Going through the material below, please gather all lines with the word "başkanı" in them.

GIVEN RECORDS
● ● ●
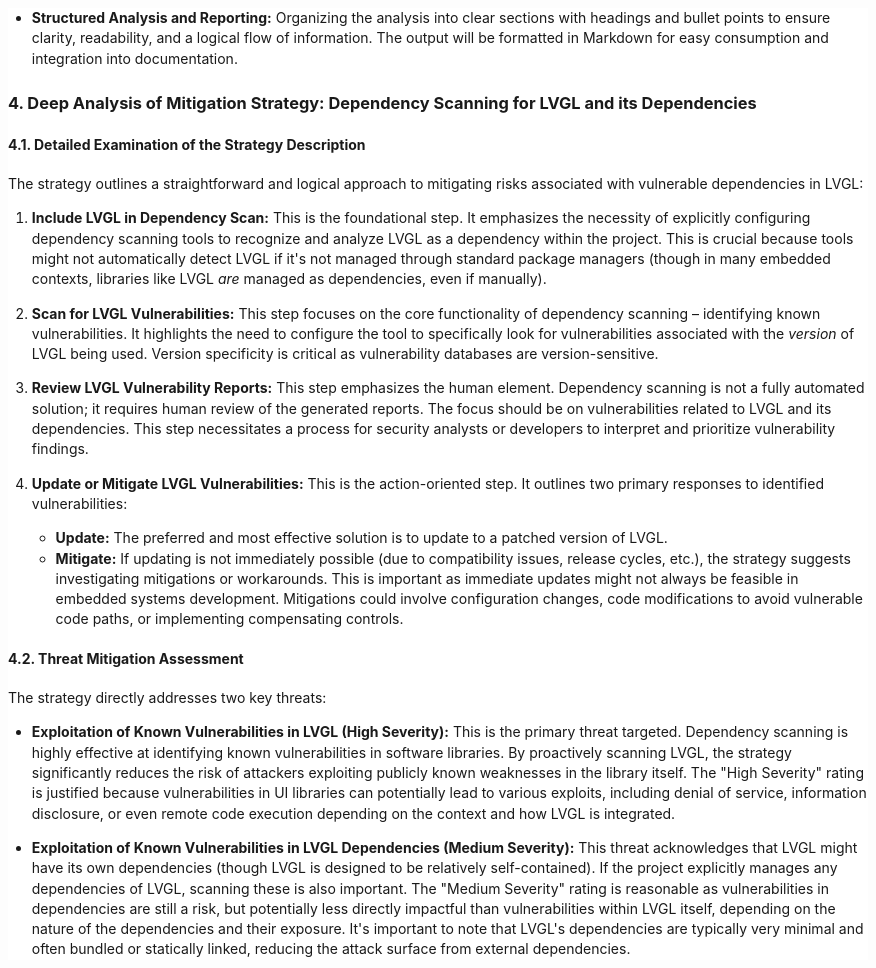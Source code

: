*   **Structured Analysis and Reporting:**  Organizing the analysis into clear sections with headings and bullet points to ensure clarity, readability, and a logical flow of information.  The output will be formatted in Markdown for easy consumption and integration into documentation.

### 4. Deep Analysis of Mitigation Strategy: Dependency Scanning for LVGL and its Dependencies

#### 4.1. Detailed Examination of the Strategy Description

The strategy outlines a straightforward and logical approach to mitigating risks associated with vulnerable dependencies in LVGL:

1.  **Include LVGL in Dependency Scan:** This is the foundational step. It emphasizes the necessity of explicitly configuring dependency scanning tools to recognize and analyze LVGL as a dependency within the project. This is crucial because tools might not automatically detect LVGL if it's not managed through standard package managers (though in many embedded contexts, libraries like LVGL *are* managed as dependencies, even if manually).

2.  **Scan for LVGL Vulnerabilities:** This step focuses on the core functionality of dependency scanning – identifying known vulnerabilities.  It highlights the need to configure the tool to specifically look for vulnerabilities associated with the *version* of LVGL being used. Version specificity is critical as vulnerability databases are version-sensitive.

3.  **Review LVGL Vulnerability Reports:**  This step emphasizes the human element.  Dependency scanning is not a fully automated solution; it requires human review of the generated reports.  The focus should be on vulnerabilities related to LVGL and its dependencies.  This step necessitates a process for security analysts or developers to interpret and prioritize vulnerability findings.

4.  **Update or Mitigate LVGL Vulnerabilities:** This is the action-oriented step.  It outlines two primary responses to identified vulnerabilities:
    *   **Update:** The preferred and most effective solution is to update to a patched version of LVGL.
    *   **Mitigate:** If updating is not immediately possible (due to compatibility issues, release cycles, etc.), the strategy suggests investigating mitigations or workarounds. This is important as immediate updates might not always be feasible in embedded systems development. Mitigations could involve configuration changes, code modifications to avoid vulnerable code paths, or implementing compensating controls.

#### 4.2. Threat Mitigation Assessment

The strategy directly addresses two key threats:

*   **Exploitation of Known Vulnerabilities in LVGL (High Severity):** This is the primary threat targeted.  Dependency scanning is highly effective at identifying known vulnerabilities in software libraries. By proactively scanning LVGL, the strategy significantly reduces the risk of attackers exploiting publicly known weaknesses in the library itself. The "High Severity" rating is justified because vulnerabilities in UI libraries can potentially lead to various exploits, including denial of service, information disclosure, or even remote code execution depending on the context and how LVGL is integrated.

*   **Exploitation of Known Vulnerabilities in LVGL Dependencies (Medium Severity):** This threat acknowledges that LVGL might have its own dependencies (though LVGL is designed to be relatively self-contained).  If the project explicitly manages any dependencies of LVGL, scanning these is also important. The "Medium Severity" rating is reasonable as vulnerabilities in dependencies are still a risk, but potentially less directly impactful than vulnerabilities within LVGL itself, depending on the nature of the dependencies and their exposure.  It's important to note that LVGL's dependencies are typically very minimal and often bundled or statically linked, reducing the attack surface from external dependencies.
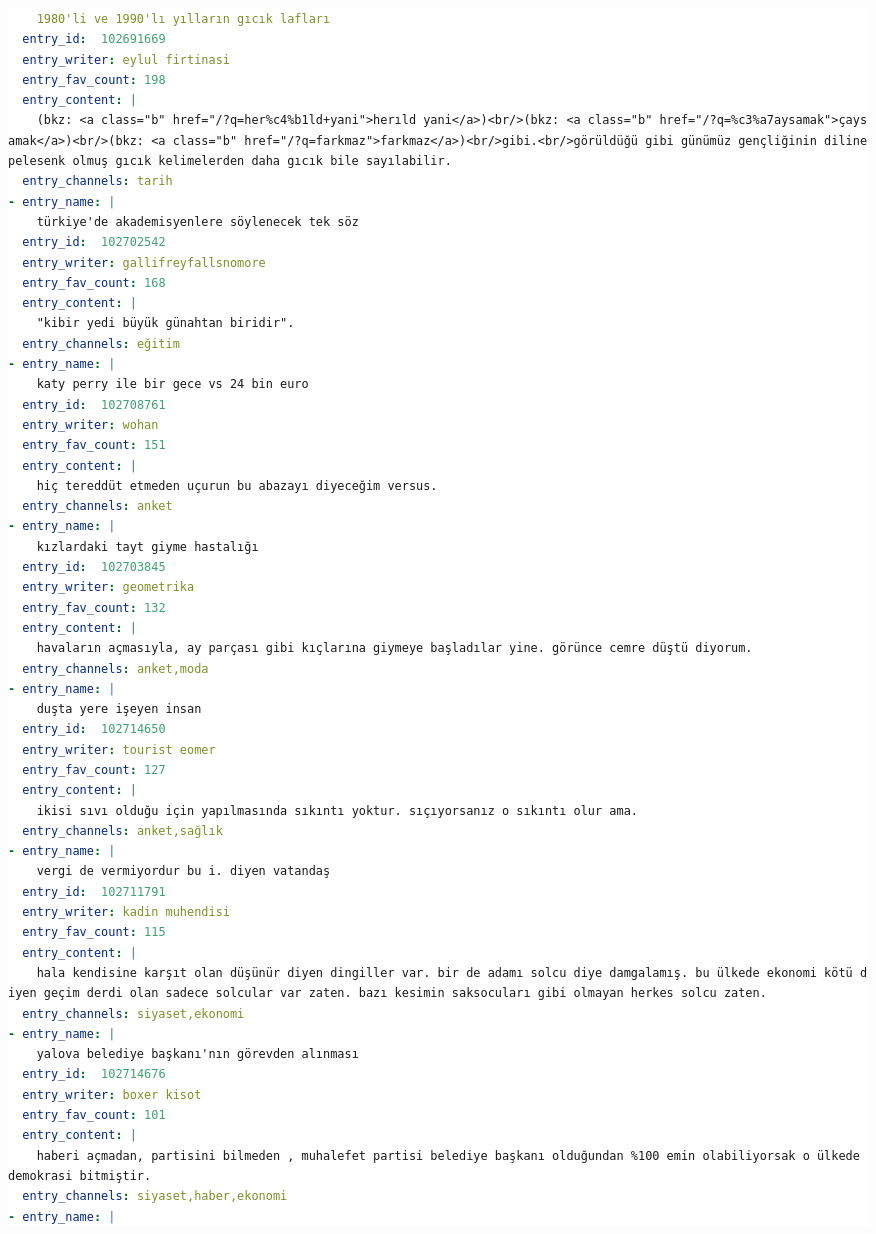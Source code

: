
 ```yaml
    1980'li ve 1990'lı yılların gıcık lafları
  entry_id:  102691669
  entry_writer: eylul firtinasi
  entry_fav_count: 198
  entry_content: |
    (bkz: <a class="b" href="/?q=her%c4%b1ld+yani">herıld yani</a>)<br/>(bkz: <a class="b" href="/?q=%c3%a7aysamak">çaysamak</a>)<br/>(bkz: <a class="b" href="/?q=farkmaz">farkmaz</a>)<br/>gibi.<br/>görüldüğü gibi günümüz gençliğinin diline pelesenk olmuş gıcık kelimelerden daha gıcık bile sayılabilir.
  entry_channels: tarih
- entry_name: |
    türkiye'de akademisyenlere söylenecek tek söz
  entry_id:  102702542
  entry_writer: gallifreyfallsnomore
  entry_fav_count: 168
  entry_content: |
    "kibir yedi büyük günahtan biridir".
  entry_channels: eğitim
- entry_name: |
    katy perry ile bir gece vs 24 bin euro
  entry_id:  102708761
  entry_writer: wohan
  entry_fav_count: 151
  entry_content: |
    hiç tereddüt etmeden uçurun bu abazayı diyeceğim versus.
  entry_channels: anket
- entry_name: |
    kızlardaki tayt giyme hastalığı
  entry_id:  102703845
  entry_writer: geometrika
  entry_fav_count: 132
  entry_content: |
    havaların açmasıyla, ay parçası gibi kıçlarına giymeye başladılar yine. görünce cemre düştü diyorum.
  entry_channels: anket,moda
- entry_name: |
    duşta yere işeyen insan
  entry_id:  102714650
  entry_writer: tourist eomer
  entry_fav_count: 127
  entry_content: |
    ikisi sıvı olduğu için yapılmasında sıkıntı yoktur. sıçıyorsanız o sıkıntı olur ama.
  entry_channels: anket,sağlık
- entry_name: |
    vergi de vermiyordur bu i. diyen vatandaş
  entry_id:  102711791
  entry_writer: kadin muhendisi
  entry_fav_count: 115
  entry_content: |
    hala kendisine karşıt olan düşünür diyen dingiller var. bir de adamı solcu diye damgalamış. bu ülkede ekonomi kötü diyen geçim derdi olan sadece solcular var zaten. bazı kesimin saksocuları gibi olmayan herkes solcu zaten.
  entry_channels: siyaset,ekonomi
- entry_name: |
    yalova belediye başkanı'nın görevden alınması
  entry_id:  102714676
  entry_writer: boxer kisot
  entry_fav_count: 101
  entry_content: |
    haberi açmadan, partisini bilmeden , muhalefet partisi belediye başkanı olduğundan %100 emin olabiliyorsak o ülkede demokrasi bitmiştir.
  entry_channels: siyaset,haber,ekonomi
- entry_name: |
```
● ● ●
EXERCISE RESULT
    yalova belediye başkanı'nın görevden alınması
    haberi açmadan, partisini bilmeden , muhalefet partisi belediye başkanı olduğundan %100 emin olabiliyorsak o ülkede demokrasi bitmiştir.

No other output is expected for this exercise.